__EXTRACTED MATERIAL__.
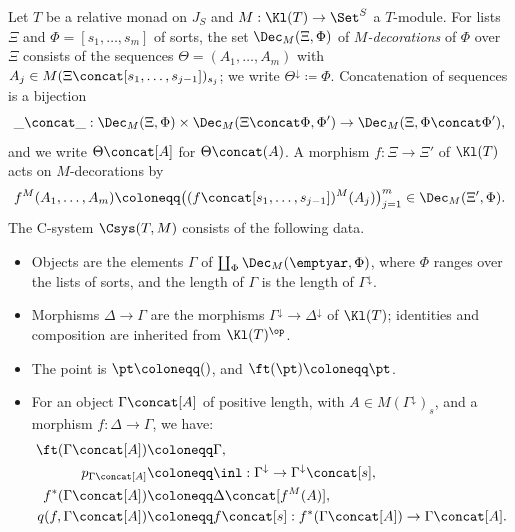 \begin{definition}\label{def:sorted-c-system}
    Let $T$ be a relative monad on $J_S$ and $M : \Kl(T) \to \Set^S$ a $T$-module. For lists $\Xi$ and $\Phi = [s_1, \ldots, s_m]$ of sorts, the set $\Dec_M(\Xi, \Phi)$ of \emph{$M$-decorations} of $\Phi$ over $\Xi$ consists of the sequences $\Theta = (A_1, \ldots, A_m)$ with $A_j \in M(\Xi \concat [s_1, \ldots, s_{j-1}])_{s_j}$; we write $\Theta^{\downarrow} \coloneqq \Phi$. Concatenation of sequences is a bijection
    \[
        \_ \concat \_ : \Dec_M(\Xi, \Phi) \times \Dec_M(\Xi \concat \Phi, \Phi') \to \Dec_M(\Xi, \Phi \concat \Phi'),
    \]
    and we write $\Theta \concat [A]$ for $\Theta \concat (A)$. A morphism $f : \Xi \to \Xi'$ of $\Kl(T)$ acts on $M$-decorations by
    \[
        f^M(A_1, \ldots, A_m) \coloneqq \big((f \concat [s_1, \ldots, s_{j-1}])^M(A_j)\big)_{j = 1}^m \in \Dec_M(\Xi', \Phi).
    \]
    The C-system $\Csys(T, M)$ consists of the following data.
    \begin{itemize}
        \item Objects are the elements $\Gamma$ of $\coprod_{\Phi} \Dec_M(\emptyar, \Phi)$, where $\Phi$ ranges over the lists of sorts, and the length of $\Gamma$ is the length of $\Gamma^{\downarrow}$.
        \item Morphisms $\Delta \to \Gamma$ are the morphisms $\Gamma^{\downarrow} \to \Delta^{\downarrow}$ of $\Kl(T)$; identities and composition are inherited from $\Kl(T)^{\op}$.
        \item The point is $\pt \coloneqq ()$, and $\ft(\pt) \coloneqq \pt$.
        \item For an object $\Gamma \concat [A]$ of positive length, with $A \in M(\Gamma^{\downarrow})_s$, and a morphism $f : \Delta \to \Gamma$, we have:
        \begin{align*}
            \ft(\Gamma \concat [A]) &\coloneqq \Gamma,\\
            p_{\Gamma \concat [A]} &\coloneqq \inl : \Gamma^{\downarrow} \to \Gamma^{\downarrow} \concat [s],\\
            f^*(\Gamma \concat [A]) &\coloneqq \Delta \concat [f^M(A)],\\
            q(f, \Gamma \concat [A]) &\coloneqq f \concat [s] : f^*(\Gamma \concat [A]) \to \Gamma \concat [A].
        \end{align*}
    \end{itemize}
\end{definition}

__PROMPT__.
The finished copy should match the data above word for word and contain no pictures.

__REPLY TO THE EXERCISE__.
 \begin{definition}\label{def:sorted-c-system}
    Let $T$ be a relative monad on $J_S$ and $M : \Kl(T) \to \Set^S$ a $T$-module. For lists $\Xi$ and $\Phi = [s_1, \ldots, s_m]$ of sorts, the set $\Dec_M(\Xi, \Phi)$ of \emph{$M$-decorations} of $\Phi$ over $\Xi$ consists of the sequences $\Theta = (A_1, \ldots, A_m)$ with $A_j \in M(\Xi \concat [s_1, \ldots, s_{j-1}])_{s_j}$; we write $\Theta^{\downarrow} \coloneqq \Phi$. Concatenation of sequences is a bijection
    \[
        \_ \concat \_ : \Dec_M(\Xi, \Phi) \times \Dec_M(\Xi \concat \Phi, \Phi') \to \Dec_M(\Xi, \Phi \concat \Phi'),
    \]
    and we write $\Theta \concat [A]$ for $\Theta \concat (A)$. A morphism $f : \Xi \to \Xi'$ of $\Kl(T)$ acts on $M$-decorations by
    \[
        f^M(A_1, \ldots, A_m) \coloneqq \big((f \concat [s_1, \ldots, s_{j-1}])^M(A_j)\big)_{j = 1}^m \in \Dec_M(\Xi', \Phi).
    \]
    The C-system $\Csys(T, M)$ consists of the following data.
    \begin{itemize}
        \item Objects are the elements $\Gamma$ of $\coprod_{\Phi} \Dec_M(\emptyar, \Phi)$, where $\Phi$ ranges over the lists of sorts, and the length of $\Gamma$ is the length of $\Gamma^{\downarrow}$.
        \item Morphisms $\Delta \to \Gamma$ are the morphisms $\Gamma^{\downarrow} \to \Delta^{\downarrow}$ of $\Kl(T)$; identities and composition are inherited from $\Kl(T)^{\op}$.
        \item The point is $\pt \coloneqq ()$, and $\ft(\pt) \coloneqq \pt$.
        \item For an object $\Gamma \concat [A]$ of positive length, with $A \in M(\Gamma^{\downarrow})_s$, and a morphism $f : \Delta \to \Gamma$, we have:
        \begin{align*}
            \ft(\Gamma \concat [A]) &\coloneqq \Gamma,\\
            p_{\Gamma \concat [A]} &\coloneqq \inl : \Gamma^{\downarrow} \to \Gamma^{\downarrow} \concat [s],\\
            f^*(\Gamma \concat [A]) &\coloneqq \Delta \concat [f^M(A)],\\
            q(f, \Gamma \concat [A]) &\coloneqq f \concat [s] : f^*(\Gamma \concat [A]) \to \Gamma \concat [A].
        \end{align*}
    \end{itemize}
\end{definition}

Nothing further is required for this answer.